Jean Cocteau had een prachtige geïllustreerde brochure gemaakt en de door de schilder Serov gemaakte poster van Pavlova hing in de hele stad. Diaghilev had niets aan het toeval overgelaten en het Russische spektakel werd een enorm succes. Nijinsky werd meteen als genius herkend en Ida Rubinstein werd de grote vrouwelijke ster, dit allebei tot groot ongenoegen van Anna Pavlova, zodat zij na het volgende seizoen de medewerking met Diaghilev voor gezien hield.

Diaghilev had inmiddels een relatie gekregen met Nijinsky en na de optredens brachten ze samen de zomer door in het romantische Venetie, in het beroemde Hotel des Bains aan het Lido.
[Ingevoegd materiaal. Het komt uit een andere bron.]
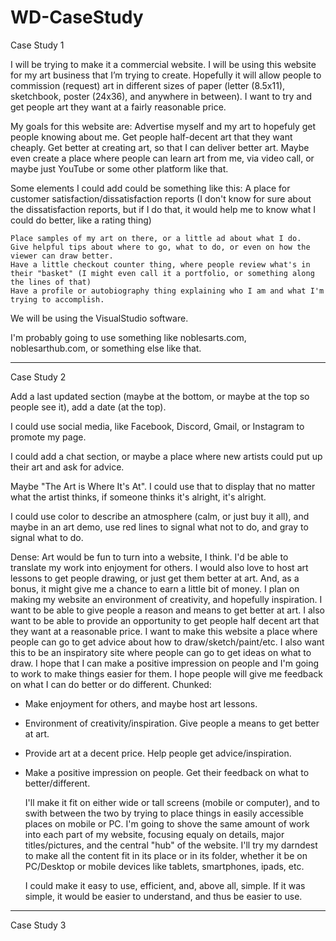 # WD-CaseStudy
Case Study 1

  I will be trying to make it a commercial website.
    I will be using this website for my art business that I’m trying to create. Hopefully it will allow people to commission (request) art in different sizes of paper (letter (8.5x11), sketchbook, poster (24x36), and anywhere in between). I want to try and get people art they want at a fairly reasonable price.
  
  My goals for this website are:
    Advertise myself and my art to hopefuly get people knowing about me.
    Get people half-decent art that they want cheaply.
    Get better at creating art, so that I can deliver better art.
    Maybe even create a place where people can learn art from me, via video call, or maybe just YouTube or some other platform like that.

  Some elements I could add could be something like this:
    A place for customer satisfaction/dissatisfaction reports (I don't know for sure about the dissatisfaction reports, but if I do that, it would help me to know what I could do better, like a rating thing)
  
    Place samples of my art on there, or a little ad about what I do.
    Give helpful tips about where to go, what to do, or even on how the viewer can draw better.
    Have a little checkout counter thing, where people review what's in their "basket" (I might even call it a portfolio, or something along the lines of that)
    Have a profile or autobiography thing explaining who I am and what I'm trying to accomplish.
  
  We will be using the VisualStudio software.

  I'm probably going to use something like noblesarts.com, noblesarthub.com, or something else like that.

---------------------------------------------------------------------------------------------------------------------------------------------

Case Study 2

  Add a last updated section (maybe at the bottom, or maybe at the top so people see it), add a date (at the top).

  I could use social media, like Facebook, Discord, Gmail, or Instagram to promote my page.

  I could add a chat section, or maybe a place where new artists could put up their art and ask for advice.

  Maybe "The Art is Where It's At". I could use that to display that no matter what the artist thinks, if someone thinks it's alright, it's alright.

  I could use color to describe an atmosphere (calm, or just buy it all), and maybe in an art demo, use red lines to signal what not to do, and gray to signal what to do.

Dense:
  Art would be fun to turn into a website, I think. I'd be able to translate my work into enjoyment for others. I would also love to host art lessons to get people drawing, or just get them better at art. And, as a bonus, it might give me a chance to earn a little bit of money.
  I plan on making my website an environment of creativity, and hopefully inspiration. I want to be able to give people a reason and means to get better at art. I also want to be able to provide an opportunity to get people half decent art that they want at a reasonable price. 
  I want to make this website a place where people can go to get advice about how to draw/sketch/paint/etc. I also want this to be an inspiratory site where people can go to get ideas on what to draw. I hope that I can make a positive impression on people and I'm going to work to make things easier for them. I hope people will give me feedback on what I can do better or do different.
Chunked:
- Make enjoyment for others, and maybe host art lessons.
- Environment of creativity/inspiration. Give people a means to get better at art. 
- Provide art at a decent price. Help people get advice/inspiration.
- Make a positive impression on people. Get their feedback on what to better/different.

  I'll make it fit on either wide or tall screens (mobile or computer), and to swith between the two by trying to place things in easily accessible places on mobile or PC. I'm going to shove the same amount of work into each part of my website, focusing equaly on details, major titles/pictures, and the central "hub" of the website. I'll try my darndest to make all the content fit in its place or in its folder, whether it be on PC/Desktop or mobile devices like tablets, smartphones, ipads, etc.
  
  I could make it easy to use, efficient, and, above all, simple. If it was simple, it would be easier to understand, and thus be easier to use.

---------------------------------------------------------------------------------------------------------------------------------------------

Case Study 3

  
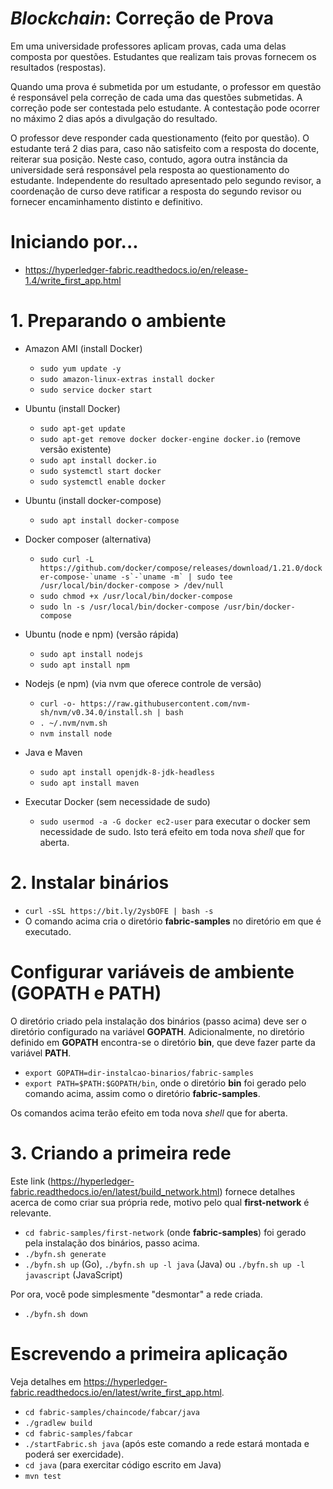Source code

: # _Blockchain_: Correção de Prova

Em uma universidade professores aplicam provas, cada uma delas composta por questões. Estudantes que realizam tais provas fornecem os resultados (respostas).

Quando uma prova é submetida por um estudante, o professor em questão é responsável pela correção de cada uma das questões submetidas. A correção pode ser contestada pelo estudante. A contestação pode ocorrer no máximo 2 dias após a divulgação do resultado.

O professor deve responder cada questionamento (feito por questão). O estudante terá 2 dias para, caso não satisfeito com a resposta do docente, reiterar sua posição. Neste caso, contudo, agora outra instância da universidade será responsável pela resposta ao questionamento do estudante. Independente do resultado apresentado pelo segundo revisor, a coordenação de curso deve ratificar a resposta do segundo revisor ou fornecer encaminhamento distinto e definitivo.

# Iniciando por...

- https://hyperledger-fabric.readthedocs.io/en/release-1.4/write_first_app.html

# 1. Preparando o ambiente

- Amazon AMI (install Docker)

  - `sudo yum update -y`
  - `sudo amazon-linux-extras install docker`
  - `sudo service docker start`

- Ubuntu (install Docker)

  - `sudo apt-get update`
  - `sudo apt-get remove docker docker-engine docker.io` (remove versão existente)
  - `sudo apt install docker.io`
  - `sudo systemctl start docker`
  - `sudo systemctl enable docker`
  
- Ubuntu (install docker-compose)
  - `sudo apt install docker-compose` 

- Docker composer (alternativa)
  - `` sudo curl -L https://github.com/docker/compose/releases/download/1.21.0/docker-compose-`uname -s`-`uname -m` | sudo tee /usr/local/bin/docker-compose > /dev/null ``
  - `sudo chmod +x /usr/local/bin/docker-compose`
  - `sudo ln -s /usr/local/bin/docker-compose /usr/bin/docker-compose`

- Ubuntu (node e npm) (versão rápida)
  - `sudo apt install nodejs` 
  - `sudo apt install npm`
  
- Nodejs (e npm) (via nvm que oferece controle de versão)
  - `curl -o- https://raw.githubusercontent.com/nvm-sh/nvm/v0.34.0/install.sh | bash`
  - `. ~/.nvm/nvm.sh`
  - `nvm install node`
  
- Java e Maven
  - `sudo apt install openjdk-8-jdk-headless`
  - `sudo apt install maven`
  
- Executar Docker (sem necessidade de sudo)

  - `sudo usermod -a -G docker ec2-user` para executar o docker sem necessidade de sudo. Isto terá efeito em toda nova _shell_ que for aberta.

# 2. Instalar binários

- `curl -sSL https://bit.ly/2ysbOFE | bash -s`
- O comando acima cria o diretório **fabric-samples** no diretório em que é executado. 

# Configurar variáveis de ambiente (GOPATH e PATH)
O diretório criado pela instalação dos binários (passo acima) deve ser o diretório configurado na variável **GOPATH**. Adicionalmente, no diretório definido em **GOPATH** encontra-se o diretório **bin**, que deve fazer parte da variável **PATH**.

- `export GOPATH=dir-instalcao-binarios/fabric-samples`
- `export PATH=$PATH:$GOPATH/bin`, onde o diretório **bin** foi gerado pelo comando acima, assim como o diretório **fabric-samples**.

Os comandos acima terão efeito em toda nova _shell_ que for aberta.

# 3. Criando a primeira rede

Este link (https://hyperledger-fabric.readthedocs.io/en/latest/build_network.html) fornece detalhes acerca de como criar sua própria rede, motivo pelo qual **first-network** é relevante. 

- `cd fabric-samples/first-network` (onde **fabric-samples**) foi gerado pela instalação dos binários, passo acima.
- `./byfn.sh generate`
- `./byfn.sh up` (Go), `./byfn.sh up -l java` (Java) ou `./byfn.sh up -l javascript` (JavaScript)

Por ora, você pode simplesmente "desmontar" a rede criada.

- `./byfn.sh down`

# Escrevendo a primeira aplicação

Veja detalhes em https://hyperledger-fabric.readthedocs.io/en/latest/write_first_app.html.

- `cd fabric-samples/chaincode/fabcar/java`
- `./gradlew build`
- `cd fabric-samples/fabcar`
- `./startFabric.sh java` (após este comando a rede estará montada e poderá ser exercidade).
- `cd java` (para exercitar código escrito em Java)
- `mvn test`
Na het succes was het duidelijk dat Diaghilev de zomer daarop terug zou komen met ballet, hij wilde nu vooral nieuwe stukken, omdat deze het meeste opzien hadden gebaard. Hij bestelde een ballet op de muziek Scheherazade van Korsakov en wilde ook een ballet over het russische sprookje De Vuurvogel, waarvoor hij de jonge componist Stravinsky inschakelde. Dit was het begin van een twintigjarige samenwerking die in vele meesterwerken resulteerde, en die Stravinskey wereldberoemd maakte. Benois wilde graag de klassieker Giselle op het programma hebben, dit was meteen het minst succesvolle ballet dat seizoen.

Het unieke van de nieuwe balletten lag vooral in het feit dat alle mensen met elkaar samenwerkten, zodat het libretto, choreografie, décor en zelfs de muziek telkens weer door elkaar geinspireerd raakten, aldus een eenheid vormend die uniek was.
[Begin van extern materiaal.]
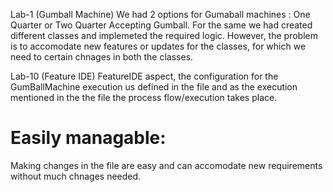 Lab-1 (Gumball Machine)
We had 2 options for Gumaball machines : One Quarter or Two Quarter Accepting Gumball. 
For the same we had created different classes and implemeted the required logic. 
However, the problem is to accomodate new features or updates for the classes, for which we need to certain chnages in both the classes.

Lab-10 (Feature IDE)
FeatureIDE aspect, the configuration for the GumBallMachine execution us defined in the file and as the execution mentioned in the 
the file the process flow/execution takes place. 
# Easily managable:
Making changes in the file are easy and can accomodate new requirements without much chnages needed.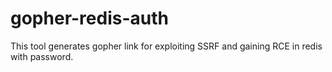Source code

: # gopher-redis-auth
This tool generates gopher link for exploiting SSRF and gaining RCE in redis with password.
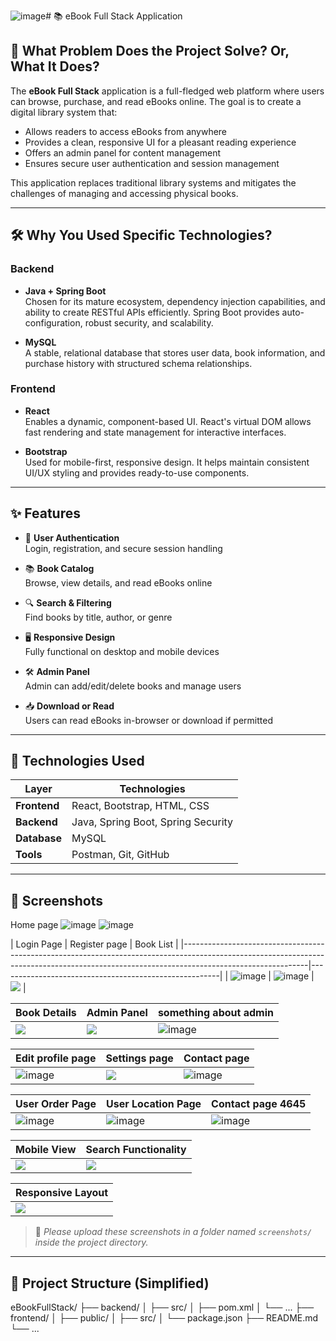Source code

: ![image](https://github.com/user-attachments/assets/8f3f954b-98c0-4193-8d65-6ce4e95f6669)# 📚 eBook Full Stack Application

## 🧩 What Problem Does the Project Solve? Or, What It Does?

The **eBook Full Stack** application is a full-fledged web platform where users can browse, purchase, and read eBooks online. The goal is to create a digital library system that:

- Allows readers to access eBooks from anywhere
- Provides a clean, responsive UI for a pleasant reading experience
- Offers an admin panel for content management
- Ensures secure user authentication and session management

This application replaces traditional library systems and mitigates the challenges of managing and accessing physical books.

---

## 🛠️ Why You Used Specific Technologies?

### Backend

- **Java + Spring Boot**  
  Chosen for its mature ecosystem, dependency injection capabilities, and ability to create RESTful APIs efficiently. Spring Boot provides auto-configuration, robust security, and scalability.

- **MySQL**  
  A stable, relational database that stores user data, book information, and purchase history with structured schema relationships.

### Frontend

- **React**  
  Enables a dynamic, component-based UI. React's virtual DOM allows fast rendering and state management for interactive interfaces.

- **Bootstrap**  
  Used for mobile-first, responsive design. It helps maintain consistent UI/UX styling and provides ready-to-use components.

---

## ✨ Features

- 🔐 **User Authentication**  
  Login, registration, and secure session handling

- 📚 **Book Catalog**  
  Browse, view details, and read eBooks online

- 🔍 **Search & Filtering**  
  Find books by title, author, or genre

- 🖥️ **Responsive Design**  
  Fully functional on desktop and mobile devices

- 🛠️ **Admin Panel**  
  Admin can add/edit/delete books and manage users

- 📥 **Download or Read**  
  Users can read eBooks in-browser or download if permitted

---

## 🚀 Technologies Used

| Layer       | Technologies                      |
|-------------|-----------------------------------|
| **Frontend**| React, Bootstrap, HTML, CSS       |
| **Backend** | Java, Spring Boot, Spring Security|
| **Database**| MySQL                             |
| **Tools**   | Postman, Git, GitHub              |

---

## 📸 Screenshots

<!-- Replace the below image placeholders with real screenshots when available -->
Home page
![image](https://github.com/user-attachments/assets/b5a0d6af-d510-48e3-b3f3-559e4c18409a)
![image](https://github.com/user-attachments/assets/aeacaeef-7666-4369-ba3d-bbc324dd9d95)



| Login Page                                                                                   | Register page                                                                              | Book List               |
|-------------------------------------------------------------------------------------------------------------------------------------------------------------------------------------------|-------------------------------------------------------|
| ![image](https://github.com/user-attachments/assets/f89b924c-bd43-4860-aeba-7f382c9acb13)    | ![image](https://github.com/user-attachments/assets/4b801449-a6cc-432b-aeda-343ba0bfd211)
 | ![](screenshots/book-list.png) |

| Book Details             | Admin Panel                       | something about admin                                                                                         |                         
|--------------------------|------------------------------------|-----------------------------------------------------------------------------------------------------|
| ![](screenshots/book-detail.png) | ![](screenshots/admin.png) | ![image](https://github.com/user-attachments/assets/b0d99f41-aee5-4c5a-bbe5-f04ed150a752)

| Edit profile page                                                                         | Settings page                        | Contact page                                                                                         |                         
|----------------------------------------------------------------------|------------------------------------|-----------------------------------------------------------------------------------------------------|
| ![image](https://github.com/user-attachments/assets/455ef933-352b-4e19-bf11-a71a34dbd453) | ![](screenshots/admin.png) | ![image](https://github.com/user-attachments/assets/b0d99f41-aee5-4c5a-bbe5-f04ed150a752)



| User Order Page                                                                           | User Location Page                                                                        | Contact page    4645                                                  
|-------------------------------------------------------------------------------------------|-------------------------------------------------------------------------------------------|----------------------------------------------------------------------------------------------|
| ![image](https://github.com/user-attachments/assets/1c849dcf-9013-416b-ae24-c34c189147bd) | ![image](https://github.com/user-attachments/assets/e349b7ab-e5a3-4000-811c-0d67e62193eb) | ![image](https://github.com/user-attachments/assets/b0d99f41-aee5-4c5a-bbe5-f04ed150a752)









| Mobile View              | Search Functionality    |
|--------------------------|-------------------------|
| ![](screenshots/mobile.png) | ![](screenshots/search.png) |

| Responsive Layout        |
|--------------------------|
| ![](screenshots/responsive.png) |

> 📌 *Please upload these screenshots in a folder named `screenshots/` inside the project directory.*

---

## 📂 Project Structure (Simplified)
eBookFullStack/
├── backend/
│ ├── src/
│ ├── pom.xml
│ └── ...
├── frontend/
│ ├── public/
│ ├── src/
│ └── package.json
├── README.md
└── ...

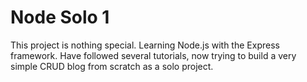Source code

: Node Solo 1
===========

This project is nothing special.  Learning Node.js with the Express framework.  Have followed several tutorials, now trying to build a very simple CRUD blog from scratch as a solo project.
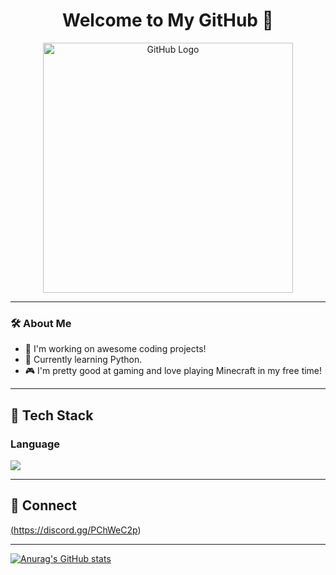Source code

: <h1 align="center">Welcome to My GitHub 👋</h1>

<p align="center">
  <img src="https://velog.velcdn.com/images/persestitan/post/5ef6f63a-c279-465d-b65d-97ff39848f6c/image.jpeg" alt="GitHub Logo" width="400"/>
</p>

---

### 🛠 About Me
- 🔭 I'm working on awesome coding projects!
- 🌱 Currently learning Python.
- 🎮 I'm pretty good at gaming and love playing Minecraft in my free time!

---

## 🧱 Tech Stack
### Language

<img src="https://img.shields.io/badge/Python-3776AB?style=flat-square&logo=Python&logoColor=white"/>

---

## 🔗 Connect

<a href="(https://discord.gg/PChWeC2p)">(https://discord.gg/PChWeC2p)</a>
</p>

---

[![Anurag's GitHub stats](https://github-readme-stats.vercel.app/api?username=doyoung0420)](https://github.com/anuraghazra/github-readme-stats)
Het seizoen van 1910 was een nog groter succes dan een jaar eerder. Rubinstein werd door Scheherazade zo'n ster dat ze een onafhankelijke carriere begon. Diaghilev kreeg het idee om een permanent balletgezelschap op te richten, maar vele dansers zaten vast aan hun contract met het Marijinsky, zeker de zo getalenteerde Nijinsky. Maar dankzij een rel om een kostuum (wellicht in scene gezet) werd Nijinsky ontslagen en had het nieuwe Ballet Russes zijn eerste sterdanser binnen. Fokine nam ontslag om 'choreografisch directeur' te worden en velen volgden zijn voorbeeld. Grigoriev werd als regisseur aangetrokken, Benois als artistiek directeur en Cecchetti als balletmeester.

Het derde seizoen begon in mei 1911 en had vele (nu) beroemde balletten op het repertoire staan zoals Petroesjka, Le Spectre de la Rose (waarin Nijinsky zijn adembenemende sprong kon etaleren) en Narcisse (de eerste uit een rij Griekse balletten).
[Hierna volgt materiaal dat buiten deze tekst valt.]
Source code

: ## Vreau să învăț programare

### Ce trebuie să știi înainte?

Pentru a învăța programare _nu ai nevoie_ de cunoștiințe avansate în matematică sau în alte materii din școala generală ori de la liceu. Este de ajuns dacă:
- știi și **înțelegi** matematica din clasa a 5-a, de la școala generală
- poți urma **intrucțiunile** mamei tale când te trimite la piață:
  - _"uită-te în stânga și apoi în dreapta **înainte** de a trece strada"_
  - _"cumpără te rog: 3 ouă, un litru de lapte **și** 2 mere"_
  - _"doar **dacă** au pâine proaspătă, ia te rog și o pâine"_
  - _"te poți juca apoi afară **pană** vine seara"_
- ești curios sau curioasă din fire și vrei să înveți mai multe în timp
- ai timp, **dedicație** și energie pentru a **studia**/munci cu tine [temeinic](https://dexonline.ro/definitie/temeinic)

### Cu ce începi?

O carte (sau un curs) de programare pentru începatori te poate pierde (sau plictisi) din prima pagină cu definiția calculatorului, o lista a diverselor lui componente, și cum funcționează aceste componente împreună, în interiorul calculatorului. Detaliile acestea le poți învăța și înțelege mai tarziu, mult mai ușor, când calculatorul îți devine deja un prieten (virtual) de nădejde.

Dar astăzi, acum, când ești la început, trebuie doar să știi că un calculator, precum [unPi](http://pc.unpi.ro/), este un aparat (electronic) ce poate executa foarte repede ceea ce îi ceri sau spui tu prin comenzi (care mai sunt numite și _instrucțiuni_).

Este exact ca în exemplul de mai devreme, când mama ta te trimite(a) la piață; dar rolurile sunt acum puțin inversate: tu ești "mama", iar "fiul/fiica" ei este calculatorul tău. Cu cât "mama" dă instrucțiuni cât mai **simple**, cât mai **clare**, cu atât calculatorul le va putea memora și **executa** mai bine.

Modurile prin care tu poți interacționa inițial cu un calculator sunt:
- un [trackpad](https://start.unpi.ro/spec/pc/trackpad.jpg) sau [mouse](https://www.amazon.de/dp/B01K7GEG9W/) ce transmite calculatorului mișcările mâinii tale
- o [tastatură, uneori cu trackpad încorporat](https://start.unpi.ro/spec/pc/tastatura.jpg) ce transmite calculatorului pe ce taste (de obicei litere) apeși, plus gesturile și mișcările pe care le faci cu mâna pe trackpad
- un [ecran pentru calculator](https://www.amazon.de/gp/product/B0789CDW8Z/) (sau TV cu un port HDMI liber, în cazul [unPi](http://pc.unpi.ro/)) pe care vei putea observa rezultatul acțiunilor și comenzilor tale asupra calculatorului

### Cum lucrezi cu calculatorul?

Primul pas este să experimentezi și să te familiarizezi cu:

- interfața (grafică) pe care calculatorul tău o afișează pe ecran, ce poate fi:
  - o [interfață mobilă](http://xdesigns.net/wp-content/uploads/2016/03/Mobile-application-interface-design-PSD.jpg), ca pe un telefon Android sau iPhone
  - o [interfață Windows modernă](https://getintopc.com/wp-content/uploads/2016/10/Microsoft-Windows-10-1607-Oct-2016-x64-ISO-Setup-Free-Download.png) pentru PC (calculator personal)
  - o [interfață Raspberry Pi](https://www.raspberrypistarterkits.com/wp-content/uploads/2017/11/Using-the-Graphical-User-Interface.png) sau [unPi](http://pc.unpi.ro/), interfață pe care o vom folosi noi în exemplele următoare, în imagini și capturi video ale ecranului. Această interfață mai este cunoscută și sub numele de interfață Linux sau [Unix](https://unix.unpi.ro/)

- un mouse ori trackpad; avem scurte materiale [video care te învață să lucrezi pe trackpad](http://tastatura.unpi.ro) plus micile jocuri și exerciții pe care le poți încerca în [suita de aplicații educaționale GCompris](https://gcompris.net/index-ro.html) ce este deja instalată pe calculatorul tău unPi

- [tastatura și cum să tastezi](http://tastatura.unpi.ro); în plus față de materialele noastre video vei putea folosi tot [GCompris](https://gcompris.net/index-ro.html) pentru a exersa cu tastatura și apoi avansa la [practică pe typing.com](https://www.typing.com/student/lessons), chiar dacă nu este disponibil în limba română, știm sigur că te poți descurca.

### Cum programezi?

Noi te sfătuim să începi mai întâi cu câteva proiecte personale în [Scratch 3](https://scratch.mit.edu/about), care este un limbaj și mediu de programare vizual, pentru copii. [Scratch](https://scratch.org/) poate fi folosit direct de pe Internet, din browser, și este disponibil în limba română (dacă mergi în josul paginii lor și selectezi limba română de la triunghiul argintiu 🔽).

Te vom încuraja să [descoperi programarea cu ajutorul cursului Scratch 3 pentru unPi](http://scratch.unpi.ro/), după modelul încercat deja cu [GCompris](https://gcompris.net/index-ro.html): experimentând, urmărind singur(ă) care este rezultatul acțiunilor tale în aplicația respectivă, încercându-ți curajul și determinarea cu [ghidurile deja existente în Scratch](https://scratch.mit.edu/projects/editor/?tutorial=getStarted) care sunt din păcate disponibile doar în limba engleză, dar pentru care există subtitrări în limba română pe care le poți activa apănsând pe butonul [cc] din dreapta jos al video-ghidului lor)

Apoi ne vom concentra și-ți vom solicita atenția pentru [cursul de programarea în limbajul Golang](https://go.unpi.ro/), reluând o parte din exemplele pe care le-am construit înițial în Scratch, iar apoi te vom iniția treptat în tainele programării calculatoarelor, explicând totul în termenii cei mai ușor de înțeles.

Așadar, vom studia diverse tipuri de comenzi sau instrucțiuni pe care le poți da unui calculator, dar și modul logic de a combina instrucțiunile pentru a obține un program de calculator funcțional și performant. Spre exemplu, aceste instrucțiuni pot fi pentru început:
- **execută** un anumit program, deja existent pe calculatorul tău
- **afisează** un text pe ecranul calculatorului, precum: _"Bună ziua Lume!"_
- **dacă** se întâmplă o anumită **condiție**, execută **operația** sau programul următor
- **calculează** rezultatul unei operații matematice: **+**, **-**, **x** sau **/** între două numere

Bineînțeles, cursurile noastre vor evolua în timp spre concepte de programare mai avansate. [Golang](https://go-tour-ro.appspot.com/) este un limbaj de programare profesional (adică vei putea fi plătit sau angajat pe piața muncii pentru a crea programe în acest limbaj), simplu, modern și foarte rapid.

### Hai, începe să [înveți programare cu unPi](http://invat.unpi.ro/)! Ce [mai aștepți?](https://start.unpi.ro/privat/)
Het ballet trad op in Rome, Monaco, Parijs en Londen en had veel succes.

In 1912 werd Nijinsky voor het eerst actief als choreograaf (l'Apres midi d'un faun) en trad het gezelschap ook op in Berlijn, Dresden Wenen en Boedapest. Faun resulteerde in een schandaal omdat Nijinsky aan het einde van het ballet de liefde leek de bedrijven met een sjaal van een nimf. Diaghilev weigerde echter iets te veranderen en zei na de premiere dat het ballet meteen nog eens uitgevoerd moest worden. De contraverse tussen voor- (de beeldhouwer Rodin) en tegenstanders haalde zelfs de krant.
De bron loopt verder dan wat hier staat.